In 387/6 BCE, Artaxerxes II dictated the King’s Peace: Asia’s Greek cities to Persia; all other poleis ‘autonomous’ with Sparta as enforcer. Xenophon preserves the text’s chill clarity. The Persian archer on silver now underwrote a Greek ‘common peace’ Sparta would police—often by force.
What Happened
After a decade of post-404 backlash—the Corinthian War’s battles at Nemea, Coronea, and the naval debacle at Cnidus—Sparta sought not another field victory but a pen dipped in Persian ink. Antalcidas, a Spartan diplomat with an eye for leverage, traveled to the court of Artaxerxes II. The Great King wanted Asia’s Greek cities; Sparta wanted mainland primacy without Athenian or Theban leagues. The bargain wrote itself [4], [10], [11].
Xenophon records the terms with a scribe’s restraint: “The King, Artaxerxes, deems it just that the cities in Asia … should belong to himself; the rest of the Hellenic cities … independent,” and further, that if any city refused, “I will wage war against them” [3]. Independence here meant no coercive leagues—except Sparta’s authority to enforce the settlement. The words rang like hammered bronze in every council across Greece.
Places and symbols sharpen the meaning. At Susa, where the edict likely took form, the Persian court’s azure tiles and solemn processions framed a peace for Greeks. In Sparta, the news arrived with relief and resolve: Agesilaus, who had once marched in Asia Minor, now marched to “free” poleis from their neighbors. In Thebes, men like Epaminondas and Pelopidas read autonomy as a trap to unravel their Boeotian League; in Athens, the memory of Cnidus and the Long Walls’ fall made caution seem prudent, for a time [3], [4], [10].
The peace was a weapon. In 385, Sparta would cite autonomy to break Mantinea’s walls and village its people. In 383–379, it would levy allied troops for northern wars under the same rubric. The “common peace” did not still Greek rivalries; it re-channeled them under the eyes of a foreign king whose coin—Plutarch’s “archers”—still glinted in everyone’s purse [6], [10], [11].
Yet even as the document promised stability, it implicated Sparta in contradictions: guardian of autonomy imposing outcomes by spear; defender of Hellenic freedom conceding Asia to Persia. The quiet hum in city assemblies turned to sullen groans each time a Spartan harmost arrived carrying the peace like a writ of seizure [3], [4], [10].
Why This Matters
Immediately, the King’s Peace halted the Corinthian War by aligning Persian and Spartan aims: Asia ceded to Persia, mainland “autonomy” policed by Sparta. The arrangement disbanded rival leagues, checked Athenian naval resurgence for a time, and gave Sparta legal cover for interventions from Mantinea to Olynthus [3], [4], [10].

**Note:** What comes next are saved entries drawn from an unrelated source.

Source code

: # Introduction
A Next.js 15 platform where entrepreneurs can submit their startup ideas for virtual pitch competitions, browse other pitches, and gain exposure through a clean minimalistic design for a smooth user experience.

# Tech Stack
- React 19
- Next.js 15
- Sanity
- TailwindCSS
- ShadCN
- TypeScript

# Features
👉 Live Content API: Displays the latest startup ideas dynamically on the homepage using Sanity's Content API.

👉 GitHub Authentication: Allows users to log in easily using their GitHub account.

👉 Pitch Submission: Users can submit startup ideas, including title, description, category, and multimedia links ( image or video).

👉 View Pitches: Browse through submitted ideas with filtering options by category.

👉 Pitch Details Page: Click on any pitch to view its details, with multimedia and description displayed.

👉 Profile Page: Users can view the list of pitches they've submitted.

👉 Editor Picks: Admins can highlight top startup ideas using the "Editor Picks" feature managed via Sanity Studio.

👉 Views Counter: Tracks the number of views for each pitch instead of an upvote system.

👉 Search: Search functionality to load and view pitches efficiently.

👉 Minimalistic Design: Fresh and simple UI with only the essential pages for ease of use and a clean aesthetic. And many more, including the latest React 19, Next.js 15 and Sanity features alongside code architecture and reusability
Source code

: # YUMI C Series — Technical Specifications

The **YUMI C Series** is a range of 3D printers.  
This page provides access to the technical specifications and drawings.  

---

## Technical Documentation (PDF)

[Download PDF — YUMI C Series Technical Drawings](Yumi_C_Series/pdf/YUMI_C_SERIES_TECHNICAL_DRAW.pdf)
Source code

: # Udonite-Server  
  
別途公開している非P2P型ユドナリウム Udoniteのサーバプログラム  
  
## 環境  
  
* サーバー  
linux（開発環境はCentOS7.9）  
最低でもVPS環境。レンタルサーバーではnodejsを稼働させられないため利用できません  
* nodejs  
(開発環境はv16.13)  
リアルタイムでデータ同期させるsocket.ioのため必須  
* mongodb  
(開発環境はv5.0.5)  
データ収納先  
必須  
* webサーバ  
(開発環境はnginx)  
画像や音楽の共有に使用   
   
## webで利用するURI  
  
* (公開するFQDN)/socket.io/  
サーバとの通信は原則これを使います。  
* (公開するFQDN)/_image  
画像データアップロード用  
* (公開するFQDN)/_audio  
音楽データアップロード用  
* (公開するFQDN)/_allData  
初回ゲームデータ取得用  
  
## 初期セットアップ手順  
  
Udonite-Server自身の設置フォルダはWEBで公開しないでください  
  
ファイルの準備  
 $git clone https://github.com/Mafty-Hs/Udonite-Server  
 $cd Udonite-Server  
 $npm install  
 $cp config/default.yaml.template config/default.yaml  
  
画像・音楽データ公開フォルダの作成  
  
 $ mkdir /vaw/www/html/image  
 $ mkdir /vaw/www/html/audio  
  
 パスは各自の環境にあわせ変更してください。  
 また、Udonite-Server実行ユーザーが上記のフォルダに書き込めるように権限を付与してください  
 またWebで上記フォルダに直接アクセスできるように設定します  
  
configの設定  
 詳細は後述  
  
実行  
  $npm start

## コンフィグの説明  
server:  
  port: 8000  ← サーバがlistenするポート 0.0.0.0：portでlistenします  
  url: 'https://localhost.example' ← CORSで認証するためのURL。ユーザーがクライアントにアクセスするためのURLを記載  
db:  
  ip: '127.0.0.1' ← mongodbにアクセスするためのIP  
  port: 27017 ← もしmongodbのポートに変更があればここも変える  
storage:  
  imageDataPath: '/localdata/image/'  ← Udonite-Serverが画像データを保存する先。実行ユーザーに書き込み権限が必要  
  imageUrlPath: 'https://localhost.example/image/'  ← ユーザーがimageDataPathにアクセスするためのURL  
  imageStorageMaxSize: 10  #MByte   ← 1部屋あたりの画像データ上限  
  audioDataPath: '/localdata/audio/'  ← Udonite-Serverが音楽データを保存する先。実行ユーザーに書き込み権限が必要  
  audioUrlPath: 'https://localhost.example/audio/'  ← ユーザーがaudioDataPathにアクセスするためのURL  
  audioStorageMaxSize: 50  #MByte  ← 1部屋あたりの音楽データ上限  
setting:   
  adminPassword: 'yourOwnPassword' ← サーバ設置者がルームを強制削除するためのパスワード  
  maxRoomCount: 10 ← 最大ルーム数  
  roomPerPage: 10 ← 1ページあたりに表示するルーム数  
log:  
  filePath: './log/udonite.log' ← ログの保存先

Thematically, it epitomizes “Persian Leverage and Common Peace.” External money and royal authority structured Greek interstate life. Sparta’s leadership depended less on allied affection and more on the capacity to brand force as treaty enforcement—a shift that deepened the “Coercion vs. Legitimacy” dilemma when interventions looked self-serving [10], [11], [16].
In the wider narrative, the peace bought years but not security. Phoebidas’ 382 seizure of the Theban Cadmea—condemned in theory, condoned in fact—showed how “autonomy” could be twisted, catalyzing Theban resurgence. A decade later, Epaminondas would shatter the underlying assumption—Spartan land supremacy—at Leuctra, and the Persian-blessed framework would wobble with it [4], [5].